And I was talking with a writer just last week who was going in on one of these situations. It was a one-day writer’s discussion about a project and then at the end of the day they were — the next week they were going to pick one of the people who was in that room to rewrite the script.

**Craig:** That’s horrendous.

**John:** It does seem incredibly, I don’t know, it feels incredibly abusive. It feels — it just feels weird. And so a writer might go in on that because they want to have a relationship with that production company. They want a chance at doing that project. So, those writers were going in, they were getting paid, but they weren’t getting paid much, and they weren’t getting paid as writers. They were getting paid essentially as independent contractors for a day’s work.

**Craig:** My objection, I mean, look, there are circumstances about this where you’d say, well, this is great. Look, there are bake offs, everybody goes in, they pitch all their stuff, they don’t get paid. This is like that, but they get paid. So why is this bad?

It’s bad because they’re getting paid and then their stuff is being mulched into a slurry of a story that someone else is going to write. If you are being hired for your story, you write your story. We’re not supposed to go in there and be cogs. And the last thing in the world I would ever want, forget as a writer, as somebody on the other side of the table, would be to bring together a group of eight writers, sit them around a table, let them know — let them know — that they are now on a reality show where there’s going to be one person standing at the end. And then listen to them engage creatively how in god’s name would that not just be creative blood sport where the — it’s just terrible. It’s stupid. It’s counterproductive. I’ve said this before, I would much rather see a movie that has mistakes that are consistent with the right things than a movie that’s just 100 different people’s right choices that have nothing to do with each other. It’s bad, bad moviemaking. And I don’t like The Transformers movies, not because — I’m just not a fan of robots hitting each other. It’s not my thing.
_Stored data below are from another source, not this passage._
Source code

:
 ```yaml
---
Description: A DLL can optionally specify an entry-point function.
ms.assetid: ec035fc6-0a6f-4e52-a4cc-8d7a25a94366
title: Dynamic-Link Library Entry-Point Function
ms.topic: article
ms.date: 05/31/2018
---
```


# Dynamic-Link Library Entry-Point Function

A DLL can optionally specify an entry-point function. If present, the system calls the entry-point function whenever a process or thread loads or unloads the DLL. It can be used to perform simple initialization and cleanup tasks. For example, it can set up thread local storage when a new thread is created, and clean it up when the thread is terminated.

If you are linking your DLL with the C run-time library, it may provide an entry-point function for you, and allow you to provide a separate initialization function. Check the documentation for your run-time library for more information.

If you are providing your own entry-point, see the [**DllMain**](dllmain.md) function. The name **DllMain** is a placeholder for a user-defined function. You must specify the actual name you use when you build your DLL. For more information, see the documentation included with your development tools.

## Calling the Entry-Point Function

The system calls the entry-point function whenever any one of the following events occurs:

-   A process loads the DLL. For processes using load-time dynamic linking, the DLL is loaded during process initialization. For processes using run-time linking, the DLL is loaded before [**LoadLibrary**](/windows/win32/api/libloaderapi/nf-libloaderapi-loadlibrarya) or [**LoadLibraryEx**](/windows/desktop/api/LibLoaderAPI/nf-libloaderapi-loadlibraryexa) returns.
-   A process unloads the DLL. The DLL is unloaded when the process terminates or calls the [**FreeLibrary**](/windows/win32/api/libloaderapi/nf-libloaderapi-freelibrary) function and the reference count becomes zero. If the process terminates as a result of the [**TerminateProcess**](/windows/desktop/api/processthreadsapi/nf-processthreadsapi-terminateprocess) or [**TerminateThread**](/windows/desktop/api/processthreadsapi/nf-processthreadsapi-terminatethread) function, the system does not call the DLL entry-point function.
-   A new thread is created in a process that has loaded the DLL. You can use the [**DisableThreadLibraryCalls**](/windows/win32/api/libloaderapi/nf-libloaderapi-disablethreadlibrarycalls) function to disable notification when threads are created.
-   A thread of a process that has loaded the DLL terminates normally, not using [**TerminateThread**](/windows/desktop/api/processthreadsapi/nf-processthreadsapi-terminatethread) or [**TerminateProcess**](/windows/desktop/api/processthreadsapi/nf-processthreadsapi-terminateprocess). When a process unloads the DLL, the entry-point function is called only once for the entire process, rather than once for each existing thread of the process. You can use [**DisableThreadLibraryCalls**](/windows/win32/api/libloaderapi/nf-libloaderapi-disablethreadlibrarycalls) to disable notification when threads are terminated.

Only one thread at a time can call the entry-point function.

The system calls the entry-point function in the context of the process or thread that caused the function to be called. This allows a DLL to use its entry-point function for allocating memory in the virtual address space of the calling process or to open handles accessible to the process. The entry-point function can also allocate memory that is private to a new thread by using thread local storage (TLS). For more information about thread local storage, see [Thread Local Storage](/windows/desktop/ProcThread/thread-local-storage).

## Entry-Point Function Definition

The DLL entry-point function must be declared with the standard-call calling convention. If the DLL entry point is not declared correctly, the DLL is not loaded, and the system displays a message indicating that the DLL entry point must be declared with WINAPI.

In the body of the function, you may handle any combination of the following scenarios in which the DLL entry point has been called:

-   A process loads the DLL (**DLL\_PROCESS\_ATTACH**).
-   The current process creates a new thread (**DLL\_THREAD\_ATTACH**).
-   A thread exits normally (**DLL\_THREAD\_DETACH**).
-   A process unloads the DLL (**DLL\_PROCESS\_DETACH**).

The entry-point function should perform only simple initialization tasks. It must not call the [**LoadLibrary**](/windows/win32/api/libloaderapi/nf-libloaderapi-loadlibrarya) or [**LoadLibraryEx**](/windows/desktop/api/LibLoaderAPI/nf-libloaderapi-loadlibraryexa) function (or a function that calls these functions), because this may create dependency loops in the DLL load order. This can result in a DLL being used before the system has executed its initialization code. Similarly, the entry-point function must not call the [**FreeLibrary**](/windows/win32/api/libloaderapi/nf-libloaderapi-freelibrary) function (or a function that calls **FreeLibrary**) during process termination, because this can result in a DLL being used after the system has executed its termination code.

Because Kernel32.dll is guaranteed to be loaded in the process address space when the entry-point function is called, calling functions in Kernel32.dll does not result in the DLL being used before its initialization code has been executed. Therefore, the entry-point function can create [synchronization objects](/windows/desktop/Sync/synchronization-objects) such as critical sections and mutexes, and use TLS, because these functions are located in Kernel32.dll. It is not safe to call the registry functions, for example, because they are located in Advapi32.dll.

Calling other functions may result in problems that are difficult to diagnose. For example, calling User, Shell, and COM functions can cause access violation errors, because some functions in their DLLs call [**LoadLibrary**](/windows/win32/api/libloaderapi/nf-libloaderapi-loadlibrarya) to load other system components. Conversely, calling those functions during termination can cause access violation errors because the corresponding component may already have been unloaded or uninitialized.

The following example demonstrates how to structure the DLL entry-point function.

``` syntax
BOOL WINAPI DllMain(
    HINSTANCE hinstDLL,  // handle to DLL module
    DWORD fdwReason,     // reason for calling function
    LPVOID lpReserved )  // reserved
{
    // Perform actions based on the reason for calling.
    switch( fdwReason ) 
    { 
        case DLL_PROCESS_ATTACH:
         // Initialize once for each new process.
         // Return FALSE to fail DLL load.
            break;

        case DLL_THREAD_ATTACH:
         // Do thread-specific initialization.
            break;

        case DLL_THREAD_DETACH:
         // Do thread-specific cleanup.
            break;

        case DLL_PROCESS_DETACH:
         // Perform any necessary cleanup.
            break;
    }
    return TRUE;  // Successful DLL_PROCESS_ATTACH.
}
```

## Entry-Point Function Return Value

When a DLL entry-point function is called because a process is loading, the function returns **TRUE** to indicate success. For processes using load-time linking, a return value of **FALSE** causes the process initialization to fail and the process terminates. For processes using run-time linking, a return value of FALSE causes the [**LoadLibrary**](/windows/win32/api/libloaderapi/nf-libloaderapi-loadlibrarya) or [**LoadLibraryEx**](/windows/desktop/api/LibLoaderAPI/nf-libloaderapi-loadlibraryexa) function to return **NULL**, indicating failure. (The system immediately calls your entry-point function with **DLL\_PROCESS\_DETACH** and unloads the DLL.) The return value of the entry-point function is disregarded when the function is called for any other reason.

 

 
But, why? Why do they feel the need? The Transformers seems like the last movie you need this for. Just have somebody who really cares and has passion for — and you know, oh, Marvel gets this. You know, Marvel gets it. That’s a very powerful company. Kevin Feige is a powerful guy. They have big meetings with lots of people who all have ideas. But then they turn to one filmmaker and they say make me your movie, please.

One. Not 100. You will never get, never in a million years would you get The Avengers if you sat 12 people in a room and had them all grasping for money. It’s sick.

I don’t know if I’m coming across quite clearly here. [laughs]

**John:** I think you’re being very internally consistent, because you’ve often praised sort of Kevin Feige and the Marvel model. And Kevin Feige is essentially the showrunner. And so even though he has incredibly strong kind of showrunner directors, you look at Joss Whedon for god’s sake, coming in and doing those things. Famously on Avengers 2, they didn’t agree on some things and Feige wins. I mean, he ultimately is the person steering the ship for the entire Marvel universe and that becomes an important thing.

I want to go back to the point about round tables. I don’t do very many round tables. I think you do a few more. But there’s I think only one case where we’ve both been in the same round table. And it was a useful round table on a script that was going to go into production. And afterwards, you ended up working on it. But that wasn’t an audition for you to sort of go in and do that. You were able to sort of help them get through one specific thing and were a godsend to them, but that wasn’t a job audition for you.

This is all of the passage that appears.